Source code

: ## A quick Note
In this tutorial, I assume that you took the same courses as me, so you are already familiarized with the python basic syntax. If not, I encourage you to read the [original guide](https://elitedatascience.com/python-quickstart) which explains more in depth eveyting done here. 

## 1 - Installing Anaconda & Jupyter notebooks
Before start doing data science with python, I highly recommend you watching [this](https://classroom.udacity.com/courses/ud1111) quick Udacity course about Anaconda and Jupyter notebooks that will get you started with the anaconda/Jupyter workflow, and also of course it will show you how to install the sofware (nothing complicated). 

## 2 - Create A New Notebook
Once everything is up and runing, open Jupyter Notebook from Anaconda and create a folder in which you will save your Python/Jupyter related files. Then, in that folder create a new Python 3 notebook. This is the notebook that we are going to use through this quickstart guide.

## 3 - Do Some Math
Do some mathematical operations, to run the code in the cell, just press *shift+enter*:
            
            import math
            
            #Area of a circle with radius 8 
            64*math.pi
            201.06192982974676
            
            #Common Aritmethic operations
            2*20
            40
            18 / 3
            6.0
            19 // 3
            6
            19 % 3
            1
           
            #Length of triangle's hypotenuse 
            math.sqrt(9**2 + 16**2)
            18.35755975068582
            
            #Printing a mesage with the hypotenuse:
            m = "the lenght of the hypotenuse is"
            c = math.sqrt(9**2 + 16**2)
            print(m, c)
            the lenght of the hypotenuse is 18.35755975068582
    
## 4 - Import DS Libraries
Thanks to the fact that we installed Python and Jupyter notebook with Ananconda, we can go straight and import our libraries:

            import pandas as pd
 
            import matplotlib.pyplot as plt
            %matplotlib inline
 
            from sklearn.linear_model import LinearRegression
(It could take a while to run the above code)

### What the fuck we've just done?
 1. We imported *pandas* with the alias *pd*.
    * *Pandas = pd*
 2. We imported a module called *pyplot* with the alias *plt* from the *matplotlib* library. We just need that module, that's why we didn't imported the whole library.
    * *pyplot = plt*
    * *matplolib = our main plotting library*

_ _ _ _

§ What needs to be done
Reproduce all the entries verbatim, leaving nothing out.

§ Solution
Source code

: ## A quick Note
In this tutorial, I assume that you took the same courses as me, so you are already familiarized with the python basic syntax. If not, I encourage you to read the [original guide](https://elitedatascience.com/python-quickstart) which explains more in depth eveyting done here. 

## 1 - Installing Anaconda & Jupyter notebooks
Before start doing data science with python, I highly recommend you watching [this](https://classroom.udacity.com/courses/ud1111) quick Udacity course about Anaconda and Jupyter notebooks that will get you started with the anaconda/Jupyter workflow, and also of course it will show you how to install the sofware (nothing complicated). 

## 2 - Create A New Notebook
Once everything is up and runing, open Jupyter Notebook from Anaconda and create a folder in which you will save your Python/Jupyter related files. Then, in that folder create a new Python 3 notebook. This is the notebook that we are going to use through this quickstart guide.

## 3 - Do Some Math
Do some mathematical operations, to run the code in the cell, just press *shift+enter*:
            
            import math
            
            #Area of a circle with radius 8 
            64*math.pi
            201.06192982974676
            
            #Common Aritmethic operations
            2*20
            40
            18 / 3
            6.0
            19 // 3
            6
            19 % 3
            1
           
            #Length of triangle's hypotenuse 
            math.sqrt(9**2 + 16**2)
            18.35755975068582
            
            #Printing a mesage with the hypotenuse:
            m = "the lenght of the hypotenuse is"
            c = math.sqrt(9**2 + 16**2)
            print(m, c)
            the lenght of the hypotenuse is 18.35755975068582
    
## 4 - Import DS Libraries
Thanks to the fact that we installed Python and Jupyter notebook with Ananconda, we can go straight and import our libraries:

            import pandas as pd
 
            import matplotlib.pyplot as plt
            %matplotlib inline
 
            from sklearn.linear_model import LinearRegression
(It could take a while to run the above code)

### What the fuck we've just done?
 1. We imported *pandas* with the alias *pd*.
    * *Pandas = pd*
 2. We imported a module called *pyplot* with the alias *plt* from the *matplotlib* library. We just need that module, that's why we didn't imported the whole library.
    * *pyplot = plt*
    * *matplolib = our main plotting library*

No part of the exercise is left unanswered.